# Frogs & Toads > Dart Frogs (Dendrobatidae) > Dart Frog Health & Illness >  Considering dart frogs

## Robbie

Where I live they don't sell dart frogs, like at all. So I'd have to order them online from Alberta or something if I got them. I have tomato frogs, pacman and firebellies currently. Are dart frogs harder to care for?

Do you guys enjoy keeping them or are they about as interesting as tree frogs? I can get tree frogs where I live at least.

----------


## jclee

I've not done it yet, but I recommend that you do some research and look for a reliable breeder on www.dendroboard.com. I follow that forum for the vivarium design tips (which are awesome), but it's meant predominately for dendrobate (dart frog) enthusiasts.

----------


## Robbie

Thanks, that's a good site you pointed out. I was also looking at Josh's Frogs on YouTube and their website. My opinions will be limited because of living on the east coast of Canada. Sadly I won't have access to most american breeders. Josh's frogs has a connection with Reptile Express Canada, which have many beginner dart frogs. But this would be expensive, so I may stick to tomato frogs for the time being. Looks like their are some fairly simple set ups for dart frogs, but keeping track of fruit fly cultures would be tricky to cause I'd have to order them from time to time. Maybe in the future, something I can research for now.

----------


## jclee

The folks on dendroboard might know of Canadian breeders or retailers that can ship to Canada.

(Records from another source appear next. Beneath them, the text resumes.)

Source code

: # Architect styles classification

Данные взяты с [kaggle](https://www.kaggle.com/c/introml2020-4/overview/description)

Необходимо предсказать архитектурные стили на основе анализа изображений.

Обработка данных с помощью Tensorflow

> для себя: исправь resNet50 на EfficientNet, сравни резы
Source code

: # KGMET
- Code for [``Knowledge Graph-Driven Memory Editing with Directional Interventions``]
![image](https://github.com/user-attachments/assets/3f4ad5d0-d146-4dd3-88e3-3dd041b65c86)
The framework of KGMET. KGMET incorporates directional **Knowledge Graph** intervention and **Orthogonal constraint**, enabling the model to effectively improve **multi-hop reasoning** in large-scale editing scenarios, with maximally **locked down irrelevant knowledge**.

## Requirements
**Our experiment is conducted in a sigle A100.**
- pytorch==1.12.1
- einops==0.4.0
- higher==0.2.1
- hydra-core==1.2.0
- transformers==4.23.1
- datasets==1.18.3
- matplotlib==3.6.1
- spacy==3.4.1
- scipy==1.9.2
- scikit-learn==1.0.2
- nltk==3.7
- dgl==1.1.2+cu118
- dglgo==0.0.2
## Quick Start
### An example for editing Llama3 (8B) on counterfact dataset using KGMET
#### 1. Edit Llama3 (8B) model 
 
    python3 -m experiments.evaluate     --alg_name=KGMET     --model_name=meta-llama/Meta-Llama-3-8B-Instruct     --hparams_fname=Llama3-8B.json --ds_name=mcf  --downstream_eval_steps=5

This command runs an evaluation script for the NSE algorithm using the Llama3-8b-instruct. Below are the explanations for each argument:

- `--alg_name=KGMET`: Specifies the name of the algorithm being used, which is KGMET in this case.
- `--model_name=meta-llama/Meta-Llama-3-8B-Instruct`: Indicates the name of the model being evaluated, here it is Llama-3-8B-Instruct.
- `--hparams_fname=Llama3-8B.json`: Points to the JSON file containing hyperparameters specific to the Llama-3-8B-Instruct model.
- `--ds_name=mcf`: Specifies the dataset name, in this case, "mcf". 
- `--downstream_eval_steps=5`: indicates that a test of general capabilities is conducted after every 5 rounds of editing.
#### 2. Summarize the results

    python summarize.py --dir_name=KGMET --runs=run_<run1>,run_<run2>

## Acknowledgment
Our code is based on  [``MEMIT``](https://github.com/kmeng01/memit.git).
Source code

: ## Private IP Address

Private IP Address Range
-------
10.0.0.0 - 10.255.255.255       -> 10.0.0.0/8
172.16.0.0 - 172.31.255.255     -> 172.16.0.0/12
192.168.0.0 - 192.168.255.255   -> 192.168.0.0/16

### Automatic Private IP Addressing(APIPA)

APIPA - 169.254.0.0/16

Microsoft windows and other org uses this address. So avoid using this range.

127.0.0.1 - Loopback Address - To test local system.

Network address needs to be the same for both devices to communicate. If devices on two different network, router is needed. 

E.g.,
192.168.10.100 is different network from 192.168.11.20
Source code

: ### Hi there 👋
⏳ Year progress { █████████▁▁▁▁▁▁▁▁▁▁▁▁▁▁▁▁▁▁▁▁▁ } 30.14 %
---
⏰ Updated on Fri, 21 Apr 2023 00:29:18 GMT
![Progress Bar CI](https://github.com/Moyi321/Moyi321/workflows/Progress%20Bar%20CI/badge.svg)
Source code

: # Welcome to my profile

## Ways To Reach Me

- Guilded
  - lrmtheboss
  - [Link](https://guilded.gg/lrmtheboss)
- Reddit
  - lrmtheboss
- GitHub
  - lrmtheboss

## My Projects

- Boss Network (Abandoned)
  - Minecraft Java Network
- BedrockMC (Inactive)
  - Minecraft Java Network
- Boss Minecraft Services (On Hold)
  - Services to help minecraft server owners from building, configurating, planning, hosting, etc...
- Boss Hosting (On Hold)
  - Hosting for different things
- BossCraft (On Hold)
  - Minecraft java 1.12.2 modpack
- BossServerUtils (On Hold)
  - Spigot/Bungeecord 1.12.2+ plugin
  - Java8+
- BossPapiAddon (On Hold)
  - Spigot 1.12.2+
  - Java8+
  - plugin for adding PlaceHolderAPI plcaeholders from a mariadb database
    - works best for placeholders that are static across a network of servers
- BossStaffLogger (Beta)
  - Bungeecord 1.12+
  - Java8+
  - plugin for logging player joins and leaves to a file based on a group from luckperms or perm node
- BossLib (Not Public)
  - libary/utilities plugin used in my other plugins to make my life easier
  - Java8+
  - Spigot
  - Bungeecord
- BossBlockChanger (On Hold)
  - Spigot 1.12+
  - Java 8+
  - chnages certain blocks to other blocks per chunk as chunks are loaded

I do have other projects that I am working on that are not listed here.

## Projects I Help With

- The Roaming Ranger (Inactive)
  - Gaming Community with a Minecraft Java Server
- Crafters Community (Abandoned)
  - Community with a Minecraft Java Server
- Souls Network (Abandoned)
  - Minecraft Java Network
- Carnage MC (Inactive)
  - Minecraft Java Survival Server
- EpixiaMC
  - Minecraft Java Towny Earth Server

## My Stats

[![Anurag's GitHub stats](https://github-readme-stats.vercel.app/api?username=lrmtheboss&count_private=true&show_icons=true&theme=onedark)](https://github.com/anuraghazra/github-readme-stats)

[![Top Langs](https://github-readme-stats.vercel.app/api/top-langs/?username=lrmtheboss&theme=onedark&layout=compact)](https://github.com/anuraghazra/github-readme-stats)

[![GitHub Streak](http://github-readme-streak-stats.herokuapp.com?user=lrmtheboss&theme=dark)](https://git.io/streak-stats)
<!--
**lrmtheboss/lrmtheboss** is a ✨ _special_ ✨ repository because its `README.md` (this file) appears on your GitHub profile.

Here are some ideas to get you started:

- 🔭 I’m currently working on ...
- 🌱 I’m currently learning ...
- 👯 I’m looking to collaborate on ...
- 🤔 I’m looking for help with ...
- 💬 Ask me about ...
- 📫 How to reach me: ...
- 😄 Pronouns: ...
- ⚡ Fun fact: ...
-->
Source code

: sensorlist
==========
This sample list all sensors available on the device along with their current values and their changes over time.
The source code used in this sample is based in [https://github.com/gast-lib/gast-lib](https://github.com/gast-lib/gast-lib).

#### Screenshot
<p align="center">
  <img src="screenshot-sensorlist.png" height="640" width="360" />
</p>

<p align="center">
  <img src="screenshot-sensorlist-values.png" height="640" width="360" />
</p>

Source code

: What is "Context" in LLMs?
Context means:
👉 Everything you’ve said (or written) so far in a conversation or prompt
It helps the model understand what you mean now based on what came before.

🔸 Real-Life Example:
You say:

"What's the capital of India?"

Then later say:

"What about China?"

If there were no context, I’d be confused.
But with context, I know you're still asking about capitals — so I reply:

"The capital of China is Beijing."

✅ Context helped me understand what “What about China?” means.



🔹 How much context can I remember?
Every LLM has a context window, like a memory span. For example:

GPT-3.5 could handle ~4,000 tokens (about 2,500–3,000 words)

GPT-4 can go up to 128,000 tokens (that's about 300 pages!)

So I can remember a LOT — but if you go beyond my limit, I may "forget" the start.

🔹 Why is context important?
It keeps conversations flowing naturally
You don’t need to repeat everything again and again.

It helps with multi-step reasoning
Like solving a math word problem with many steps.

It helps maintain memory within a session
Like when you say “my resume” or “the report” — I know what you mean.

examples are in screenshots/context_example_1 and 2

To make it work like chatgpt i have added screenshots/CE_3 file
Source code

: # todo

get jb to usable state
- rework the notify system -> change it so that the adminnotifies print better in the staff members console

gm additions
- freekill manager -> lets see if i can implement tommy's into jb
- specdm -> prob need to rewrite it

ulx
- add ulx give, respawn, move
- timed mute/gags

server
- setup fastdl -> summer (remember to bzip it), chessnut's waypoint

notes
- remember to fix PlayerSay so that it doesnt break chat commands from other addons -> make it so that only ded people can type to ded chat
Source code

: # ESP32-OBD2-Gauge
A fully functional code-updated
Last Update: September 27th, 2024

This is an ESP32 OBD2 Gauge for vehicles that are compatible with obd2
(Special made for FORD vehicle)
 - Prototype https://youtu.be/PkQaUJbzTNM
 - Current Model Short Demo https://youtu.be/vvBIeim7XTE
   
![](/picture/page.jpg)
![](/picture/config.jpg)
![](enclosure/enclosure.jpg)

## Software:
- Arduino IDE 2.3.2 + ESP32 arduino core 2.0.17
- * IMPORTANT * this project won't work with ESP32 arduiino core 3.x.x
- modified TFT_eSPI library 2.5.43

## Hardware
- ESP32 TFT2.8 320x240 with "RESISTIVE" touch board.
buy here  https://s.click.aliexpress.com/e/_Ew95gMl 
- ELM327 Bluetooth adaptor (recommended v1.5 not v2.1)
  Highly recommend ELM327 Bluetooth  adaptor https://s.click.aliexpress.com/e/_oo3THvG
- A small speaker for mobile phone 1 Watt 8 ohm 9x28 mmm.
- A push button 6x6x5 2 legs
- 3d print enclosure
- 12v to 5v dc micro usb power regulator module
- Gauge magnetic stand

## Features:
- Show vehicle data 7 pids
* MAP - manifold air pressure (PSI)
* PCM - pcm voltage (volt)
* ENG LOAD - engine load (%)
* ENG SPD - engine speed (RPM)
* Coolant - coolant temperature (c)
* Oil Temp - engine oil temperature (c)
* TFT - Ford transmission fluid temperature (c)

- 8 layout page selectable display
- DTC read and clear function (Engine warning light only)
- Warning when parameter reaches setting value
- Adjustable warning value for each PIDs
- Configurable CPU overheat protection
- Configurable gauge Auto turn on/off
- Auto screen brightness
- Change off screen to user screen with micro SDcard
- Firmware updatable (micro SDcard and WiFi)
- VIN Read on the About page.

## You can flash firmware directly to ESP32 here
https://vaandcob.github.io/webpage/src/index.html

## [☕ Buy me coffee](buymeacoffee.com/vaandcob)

If you're really interested, it's worth asking.  :Smile:

----------


## Josh

I've been on dendroboard for about a year now, a lot more in the past month or two, and I would definitely go with jclee's advice. Go into the "wanted" section and ask if there are any breeders in Canada or even Nova Scotia that you could buy from.

I just finished constructing my first tank, to house a pair of dendrobates auratus, and I currently keep tree frogs, and I have gotten most of my information from frog forum and all the lovely people here. That being said, though, dendroboard is definitely worth checking out, and do lots of research, start culturing FFs now and build the tank at least a month before getting the frogs, quarantine, the whole shebang.

----------


## Robbie

can dart frogs eat pin head crickets or do they require fruit fly cultures? Thanks

----------


## Jason

I wouldn't feed them crickets, if crickets avoid being eaten, they can grow quite large and take on the frogs.

----------


## bill

Check out understory enterprises. They are a Canadian breeder of darts. On the eastern side of Canada, if I remember correctly. 

As far as care, provided the tank parameters are in order 70-80* temps 85+ humidity, care is simple. Mist at least once daily, and feed daily. 

As far as culturing flies, just get a starter kit with cups, media, lids, ect., and make your own. That way, you never run short. You will also need to culture springtails and Isopods for a cleaner crew and to help keep mold at bay. 


Sent from my iPhone using Tapatalk

----------


## bill

Oh, I forgot to answer the pinhead question. Some of the larger darts, like terribilis, Leucs and some tincs will eat pinheads, but as Jason pointed out, if they are not eaten completely, the stragglers need to be removed. 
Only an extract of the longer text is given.